Work instructions:
List each line of the data in which the string "intop" appears.

○ ○ ○ ○ ○ ○ ○

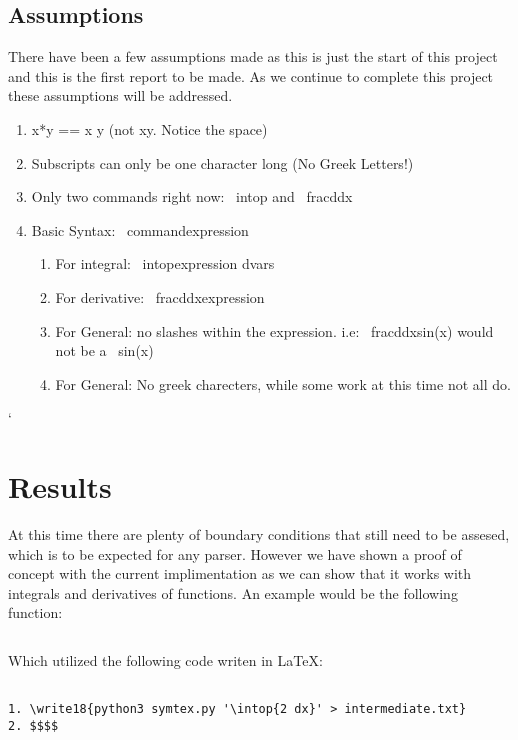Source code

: \documentclass[english]{article}
\begin{document}
\subsection{Assumptions}

There have been a few assumptions made as this is just the start of this project and this is the first report to be made. As we continue to complete this project these assumptions will be addressed.

\begin{enumerate}
  \item {x*y == x y (not xy. Notice the space)}
  \item {Subscripts can only be one character long (No Greek Letters!)}
  \item {Only two commands right now: \ intop and \ frac{d}{dx}}
  \item {Basic Syntax: \ command{expression}}
  \begin{enumerate}
    \item {For integral: \ intop{expression dvars}}
    \item {For derivative: \ frac{d}{dx}{expression}}
    \item {For General: no slashes within the expression. i.e: \ frac{d}{dx}{sin(x)} would not be a \ sin(x)}
    \item {For General: No greek charecters, while some work at this time not all do.}
  \end{enumerate}
\end{enumerate}`

\section{Results}

At this time there are plenty of boundary conditions that still need to be assesed, which is to be expected for any parser. However we have shown a proof of concept with the current implimentation as we can show that it works with integrals and derivatives of functions. An example would be the following function:

$$$$

Which utilized the following code writen in \LaTeX:

\begin{lstlisting}

1. \write18{python3 symtex.py '\intop{2 dx}' > intermediate.txt}
2. $$$$

\end{lstlisting}
\end{document}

○ ○ ○ ○ ○ ○ ○

Solved exercise:
  \item {Only two commands right now: \ intop and \ frac{d}{dx}}
    \item {For integral: \ intop{expression dvars}}
1. \write18{python3 symtex.py '\intop{2 dx}' > intermediate.txt}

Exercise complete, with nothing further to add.